あなたは、コーチングと聞いて、
「どういう意味?」
「何に使えるの?」
「普通のコミュニケーションや指導(ティーチング)とどう違うの?」
などと思いませんでしたか?
私もコーチングを受けたり勉強したりする前までは当然そうでしたし、さらに言えば「なんかよく分からないけど怪しい」と思っていました、、笑
結論から言えば、コーチングとは「対話を通じて相手の自己理解や思考、行動をサポートする手法」のことです。しかし、私は、コーチングは単なる「技術」に留まらないものだと思っていて、コーチングは技術+心(マインド)で行うことで、相手の人生を変えうる可能性を持ったものだと思っています。
そこでこの記事では、私がこれまでにコーチングをプロのコーチから受けたり、コーチングスクールで学んで分かった、コーチングの意味、由来や使えるシチュエーション、さらに私が勉強する上で参考になったおすすめの本を紹介します。
しっかり読んで、あなたの仕事や生活に活用してみてください。
1章:コーチングの意味とは?
それではさっそくコーチングの意味について解説します。
- コーチングの意味
- コーチングとティーチング(教えること)の違い
- コーチング・カウンセリング・コンサルティングの違い
を順番に解説しますので、知りたいところから読んでください。
1−1:コーチングの意味
先ほども触れましたが、コーチングとは対話を通じて相手の自己理解や思考、行動をサポートする手法のことです。
対象になるのは、何らかの課題や目標を持っている人です。コーチはクライアント(コーチングを受ける人)が自ら課題解決や目標達成の方法を見つけ、そのために行動していくことをサポートします。
「私は自分で目標達成のために行動できるからコーチングは必要ない」
と思われる方もいるかもしれません。私も以前はそう思っていました。しかし、実はそうではありません。
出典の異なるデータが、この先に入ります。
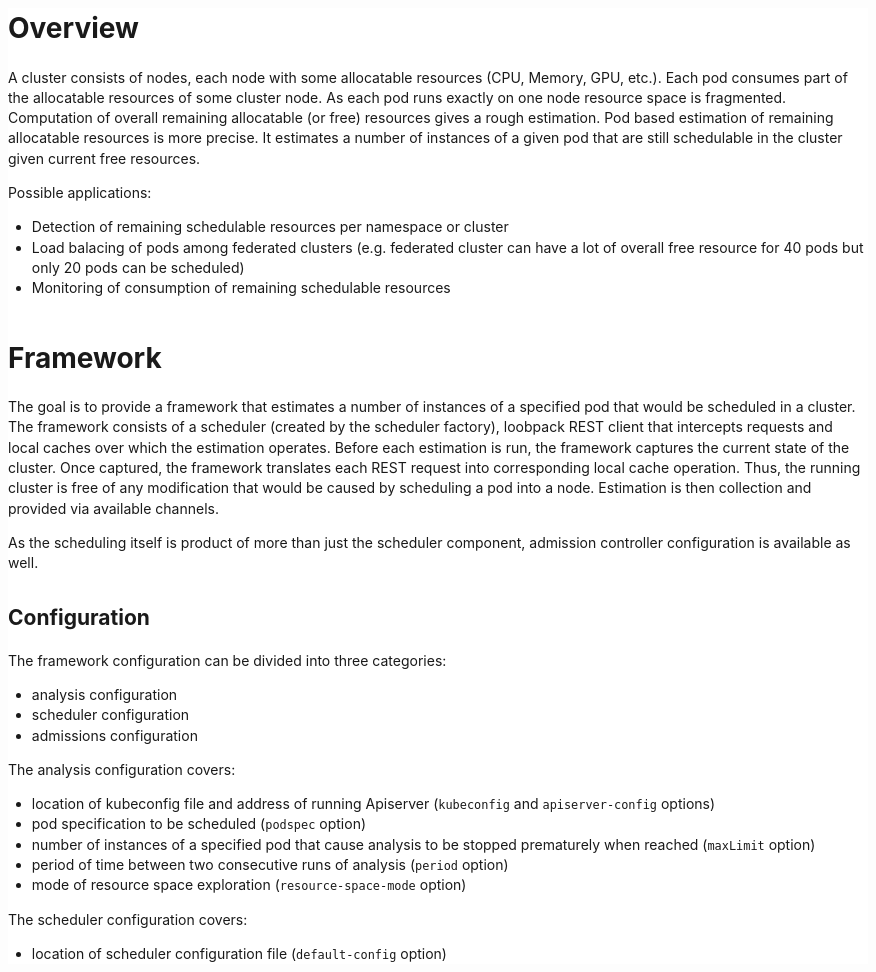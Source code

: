 # Overview

A cluster consists of nodes, each node with some allocatable resources (CPU, Memory, GPU, etc.).
Each pod consumes part of the allocatable resources of some cluster node.
As each pod runs exactly on one node resource space is fragmented.
Computation of overall remaining allocatable (or free) resources gives a rough estimation.
Pod based estimation of remaining allocatable resources is more precise.
It estimates a number of instances of a given pod that are still schedulable in the cluster given current free resources.

Possible applications:

* Detection of remaining schedulable resources per namespace or cluster
* Load balacing of pods among federated clusters (e.g. federated cluster can have a lot of overall free resource for 40 pods but only 20 pods can be scheduled)
* Monitoring of consumption of remaining schedulable resources

# Framework

The goal is to provide a framework that estimates a number of instances of a specified pod that would be scheduled in a cluster.
The framework consists of a scheduler (created by the scheduler factory), loobpack REST client that intercepts requests
and local caches over which the estimation operates.
Before each estimation is run, the framework captures the current state of the cluster.
Once captured, the framework translates each REST request into corresponding local cache operation.
Thus, the running cluster is free of any modification that would be caused by scheduling a pod into a node.
Estimation is then collection and provided via available channels.

As the scheduling itself is product of more than just the scheduler component,
admission controller configuration is available as well.

## Configuration

The framework configuration can be divided into three categories:
* analysis configuration
* scheduler configuration
* admissions configuration

The analysis configuration covers:
* location of kubeconfig file and address of running Apiserver (``kubeconfig`` and ``apiserver-config`` options)
* pod specification to be scheduled (``podspec`` option)
* number of instances of a specified pod that cause analysis to be stopped prematurely when reached (``maxLimit`` option)
* period of time between two consecutive runs of analysis (``period`` option)
* mode of resource space exploration (``resource-space-mode`` option)

The scheduler configuration covers:
* location of scheduler configuration file (``default-config`` option)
コーチングとは、コーチがサポートすることでより早く、より高い所にたどり着くことができる方法です。
そのため、たとえ自分の力だけでも目標達成できるという人にも、コーチングは有効な方法なのです。
以上が基本的なコーチングの意味ですが、より詳しくは以下のような特徴があるので参考にしてみてください。
①コーチングはクライアントが主役
後ほど詳しく説明しますが、コーチングはコンサルティングとは違い、コーチがあなたの抱えている問題を解決してくれるわけではありません。また、基本的にコーチはあなたに「こうしたら良いですよ」と解決策を示してあげることもありません。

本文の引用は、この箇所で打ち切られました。